Work instruction:
There is one span to output from the data below: the lines starting at the line with "- [Features](#features)" and ending at the line with "- **Data Integration**: Connect". Output it exactly, ends included, nothing more.

(Stored dataset items)
□ □ □ □ □ □ □

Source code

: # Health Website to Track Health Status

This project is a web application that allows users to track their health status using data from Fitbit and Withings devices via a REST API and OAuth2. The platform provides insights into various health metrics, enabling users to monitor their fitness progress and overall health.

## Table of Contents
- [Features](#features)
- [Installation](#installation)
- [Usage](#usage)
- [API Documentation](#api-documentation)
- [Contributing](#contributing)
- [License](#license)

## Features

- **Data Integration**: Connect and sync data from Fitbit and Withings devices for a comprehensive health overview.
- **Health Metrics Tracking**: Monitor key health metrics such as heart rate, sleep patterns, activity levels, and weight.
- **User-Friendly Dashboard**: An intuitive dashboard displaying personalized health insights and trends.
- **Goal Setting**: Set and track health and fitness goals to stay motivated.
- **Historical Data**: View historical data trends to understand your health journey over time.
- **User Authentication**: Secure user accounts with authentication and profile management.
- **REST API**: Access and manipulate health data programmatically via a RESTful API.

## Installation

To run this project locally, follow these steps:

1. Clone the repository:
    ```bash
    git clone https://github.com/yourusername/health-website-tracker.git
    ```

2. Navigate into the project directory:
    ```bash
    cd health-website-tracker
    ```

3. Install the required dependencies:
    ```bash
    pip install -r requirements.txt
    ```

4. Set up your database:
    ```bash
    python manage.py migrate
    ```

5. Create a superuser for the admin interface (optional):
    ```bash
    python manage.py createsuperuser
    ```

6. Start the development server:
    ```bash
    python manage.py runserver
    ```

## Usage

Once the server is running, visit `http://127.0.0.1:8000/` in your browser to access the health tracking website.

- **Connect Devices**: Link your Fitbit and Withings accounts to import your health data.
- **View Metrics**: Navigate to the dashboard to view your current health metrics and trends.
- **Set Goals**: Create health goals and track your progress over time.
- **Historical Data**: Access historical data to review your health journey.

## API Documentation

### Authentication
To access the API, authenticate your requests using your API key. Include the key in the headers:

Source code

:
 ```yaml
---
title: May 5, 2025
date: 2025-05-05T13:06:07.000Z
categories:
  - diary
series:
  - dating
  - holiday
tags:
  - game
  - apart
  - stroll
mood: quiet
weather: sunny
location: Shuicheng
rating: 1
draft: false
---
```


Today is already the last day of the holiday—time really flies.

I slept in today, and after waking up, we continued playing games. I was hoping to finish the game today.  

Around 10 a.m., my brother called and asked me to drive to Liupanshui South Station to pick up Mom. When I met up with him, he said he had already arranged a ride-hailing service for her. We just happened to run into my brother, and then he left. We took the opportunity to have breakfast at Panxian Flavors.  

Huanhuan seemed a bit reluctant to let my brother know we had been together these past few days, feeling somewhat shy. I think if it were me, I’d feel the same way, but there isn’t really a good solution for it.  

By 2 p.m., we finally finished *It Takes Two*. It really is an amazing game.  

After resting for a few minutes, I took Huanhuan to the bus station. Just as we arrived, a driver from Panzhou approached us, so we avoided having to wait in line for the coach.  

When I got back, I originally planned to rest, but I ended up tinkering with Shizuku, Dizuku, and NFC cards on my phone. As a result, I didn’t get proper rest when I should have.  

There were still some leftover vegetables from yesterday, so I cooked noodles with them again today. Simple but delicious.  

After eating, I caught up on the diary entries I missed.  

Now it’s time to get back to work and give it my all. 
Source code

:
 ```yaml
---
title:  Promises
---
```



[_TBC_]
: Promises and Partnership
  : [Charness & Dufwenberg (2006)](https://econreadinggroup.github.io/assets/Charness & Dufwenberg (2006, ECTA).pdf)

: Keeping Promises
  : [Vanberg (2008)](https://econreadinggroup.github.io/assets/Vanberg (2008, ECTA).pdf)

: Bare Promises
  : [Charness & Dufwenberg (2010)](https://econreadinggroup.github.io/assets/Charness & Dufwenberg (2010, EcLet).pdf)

□ □ □ □ □ □ □

Output for this exercise:
- [Features](#features)
- [Installation](#installation)
- [Usage](#usage)
- [API Documentation](#api-documentation)
- [Contributing](#contributing)
- [License](#license)

## Features

- **Data Integration**: Connect and sync data from Fitbit and Withings devices for a comprehensive health overview.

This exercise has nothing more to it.